The government has illegally constructed a 360-degree surveillance architecture the East German Stasi would have been proud of and infiltrated every household, community hall and grass-roots movement to identify potential dissenters. Laws have been changed. Non-violent protestors quite rightly motivated to protect their villages and towns from being destroyed by fracking have been arrested on charges of terrorism – where will that lead to? Without political debate, the government has now announced a centralised biometric database, and another forcing all medical records to be centralised to allow government agencies access without an identifiable reason. What next – Social scoring?

These are all signs of extreme political anxiety. They fear that their policies will end up causing dissent, protest and then violence and that anxiety may be well founded.

 

This is what Britain is being reduced to. Fear of itself from within.

 

One thing that could happen with a new political theme at the heart of a manifesto could be, as mentioned, citizen juries. Ireland’s public juries comprise of randomly selected citizens. What it undoubtedly proved was that it helped fuel informed, constructive debates ahead of important big public votes. For instance, Ireland fully demonstrated the power of citizen juries when it even dampened the risks of foreign money being spent on social media ads to swing the abortion ballot. If that had happened in Britain’s EU referendum the result might have been different, or maybe not – either way, they would have been informed – not conned, misled and lied to as they were – as is now evident.

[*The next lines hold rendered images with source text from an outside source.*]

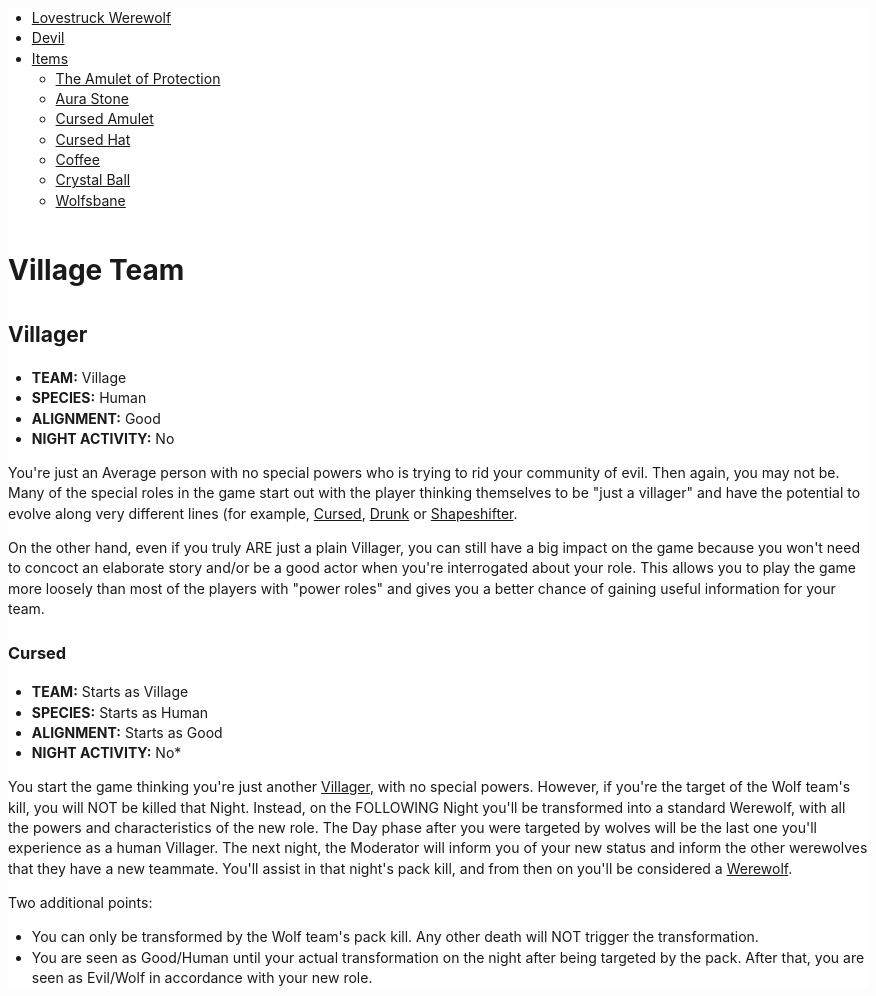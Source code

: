   - [Lovestruck Werewolf](#lovestruck-werewolf)
  - [Devil](#devil)
- [Items](#items)
  - [The Amulet of Protection](#the-amulet-of-protection)
  - [Aura Stone](#aura-stone)
  - [Cursed Amulet](#cursed-amulet)
  - [Cursed Hat](#cursed-hat)
  - [Coffee](#coffee)
  - [Crystal Ball](#crystal-ball)
  - [Wolfsbane](#wolfsbane)



# Village Team

## Villager
* **TEAM:** Village
* **SPECIES:** Human
* **ALIGNMENT:** Good
* **NIGHT ACTIVITY:** No

You're just an Average person with no special powers who is trying to rid your community of evil. Then again, you may not be. Many of the special roles in the game start out with the player thinking themselves to be "just a villager" and have the potential to evolve along very different lines (for example, [Cursed](#cursed), [Drunk](#drunk) or [Shapeshifter](#shapeshifter).

On the other hand, even if you truly ARE just a plain Villager, you can still have a big impact on the game because you won't need to concoct an elaborate story and/or be a good actor when you're interrogated about your role. This allows you to play the game more loosely than most of the players with "power roles" and gives you a better chance of gaining useful information for your team.


### Cursed
* **TEAM:** Starts as Village
* **SPECIES:** Starts as Human
* **ALIGNMENT:** Starts as Good
* **NIGHT ACTIVITY:** No*

You start the game thinking you're just another [Villager](#villager), with no special powers. However, if you're the target of the Wolf team's kill, you will NOT be killed that Night. Instead, on the FOLLOWING Night you'll be transformed into a standard Werewolf, with all the powers and characteristics of the new role. The Day phase after you were targeted by wolves will be the last one you'll experience as a human Villager. The next night, the Moderator will inform you of your new status and inform the other werewolves that they have a new teammate. You'll assist in that night's pack kill, and from then on you'll be considered a [Werewolf](#werewolf).

Two additional points:
* You can only be transformed by the Wolf team's pack kill. Any other death will NOT trigger the transformation.
* You are seen as Good/Human until your actual transformation on the night after being targeted by the pack. After that, you are seen as Evil/Wolf in accordance with your new role.

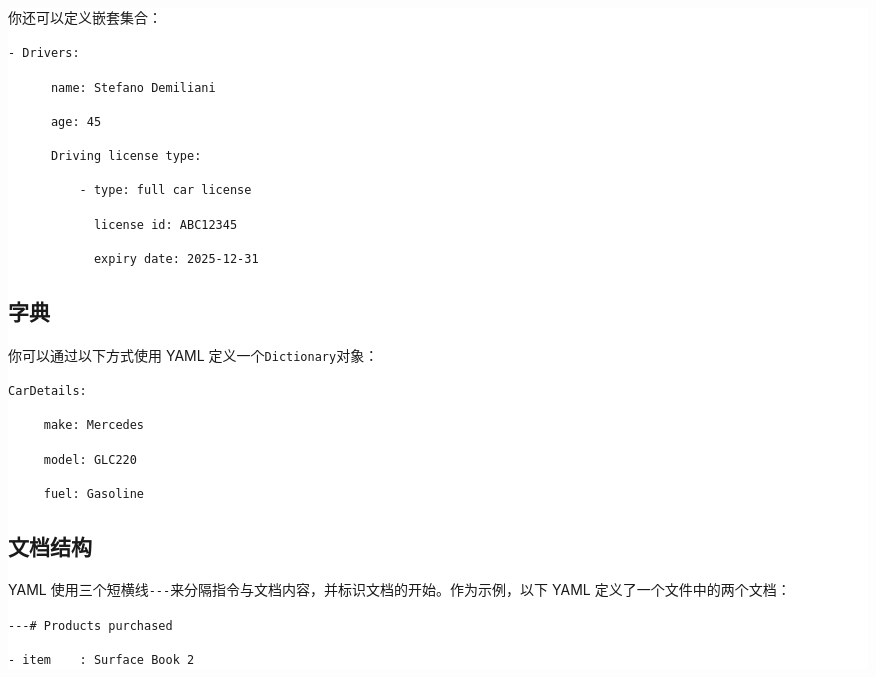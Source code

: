 你还可以定义嵌套集合：

```
- Drivers:
```

```
      name: Stefano Demiliani
```

```
      age: 45
```

```
      Driving license type:
```

```
          - type: full car license
```

```
            license id: ABC12345
```

```
            expiry date: 2025-12-31
```

## 字典

你可以通过以下方式使用 YAML 定义一个`Dictionary`对象：

```
CarDetails:
```

```
     make: Mercedes
```

```
     model: GLC220
```

```
     fuel: Gasoline
```

## 文档结构

YAML 使用三个短横线`---`来分隔指令与文档内容，并标识文档的开始。作为示例，以下 YAML 定义了一个文件中的两个文档：

```
---# Products purchased
```

```
- item    : Surface Book 2
```
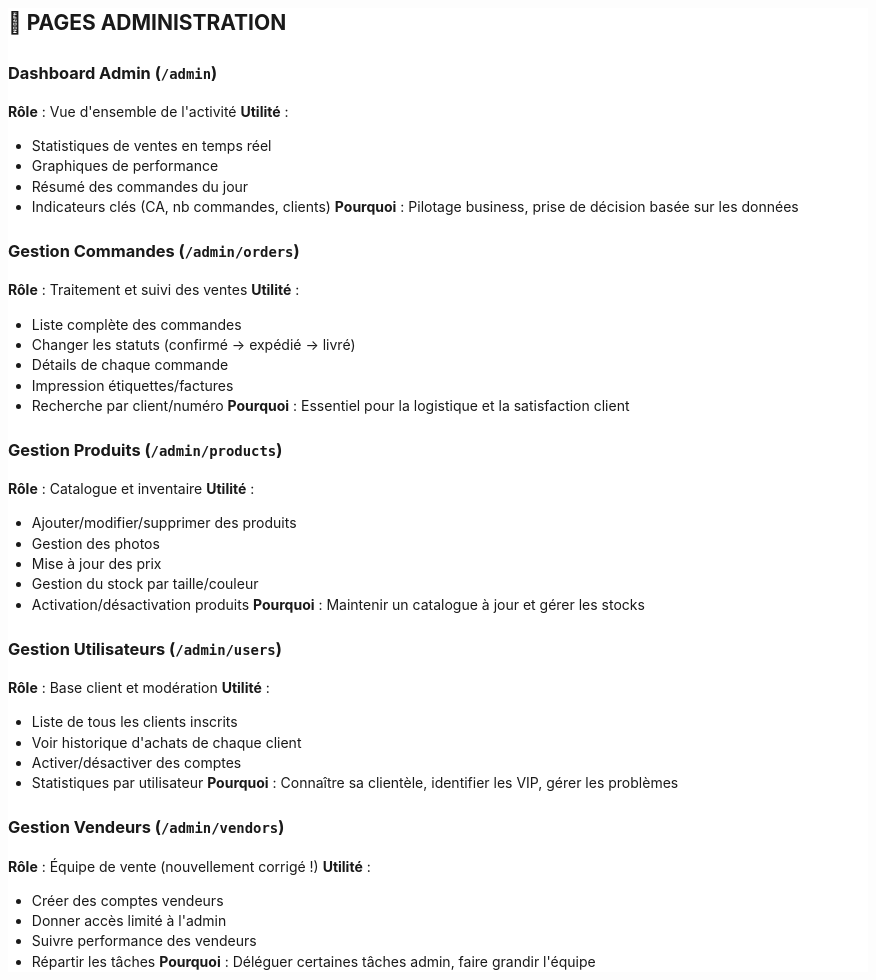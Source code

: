 
## 🔧 PAGES ADMINISTRATION

### **Dashboard Admin** (`/admin`)
**Rôle** : Vue d'ensemble de l'activité
**Utilité** :
- Statistiques de ventes en temps réel
- Graphiques de performance
- Résumé des commandes du jour
- Indicateurs clés (CA, nb commandes, clients)
**Pourquoi** : Pilotage business, prise de décision basée sur les données

### **Gestion Commandes** (`/admin/orders`)
**Rôle** : Traitement et suivi des ventes
**Utilité** :
- Liste complète des commandes
- Changer les statuts (confirmé → expédié → livré)
- Détails de chaque commande
- Impression étiquettes/factures
- Recherche par client/numéro
**Pourquoi** : Essentiel pour la logistique et la satisfaction client

### **Gestion Produits** (`/admin/products`)
**Rôle** : Catalogue et inventaire
**Utilité** :
- Ajouter/modifier/supprimer des produits
- Gestion des photos
- Mise à jour des prix
- Gestion du stock par taille/couleur
- Activation/désactivation produits
**Pourquoi** : Maintenir un catalogue à jour et gérer les stocks

### **Gestion Utilisateurs** (`/admin/users`)
**Rôle** : Base client et modération
**Utilité** :
- Liste de tous les clients inscrits
- Voir historique d'achats de chaque client
- Activer/désactiver des comptes
- Statistiques par utilisateur
**Pourquoi** : Connaître sa clientèle, identifier les VIP, gérer les problèmes

### **Gestion Vendeurs** (`/admin/vendors`)
**Rôle** : Équipe de vente (nouvellement corrigé !)
**Utilité** :
- Créer des comptes vendeurs
- Donner accès limité à l'admin
- Suivre performance des vendeurs
- Répartir les tâches
**Pourquoi** : Déléguer certaines tâches admin, faire grandir l'équipe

The big problem with this is that it takes power out of the hands of the corporations who fund the corruption of politicians who ultimately rely on them for their existence in the first place. For example, since David Cameron became Conservative leader in December 2005, the amount of money the bankers and hedge funds gave to bankroll the Tories went up fourfold to the point it was donating more than any other source, including from national membership. Labour allowed them to be bailed out without the slightest pain, no arrests, no confiscations – they just walked away and the taxpayer dutifully paid. Call it what you like – that is corruption plain and simple and we all know it.

For Britain to have any chance of negotiating its way in the 21st century it needs to modernise. The leaders of both parties have fully demonstrated that they are not capable of even leading the people that support them, let alone everyone else in the country. We need something new, not same old, same old. It could start by fighting the causes of Brexit. Then and only then will Britain be able to hold its head up high as a nation unified in a world order that is breaking down. It might even be able to do that outside of the European Union – but that will need people at the helm who possess vision, courage and leadership, characteristics of which our current crop of leaders are unburdened with.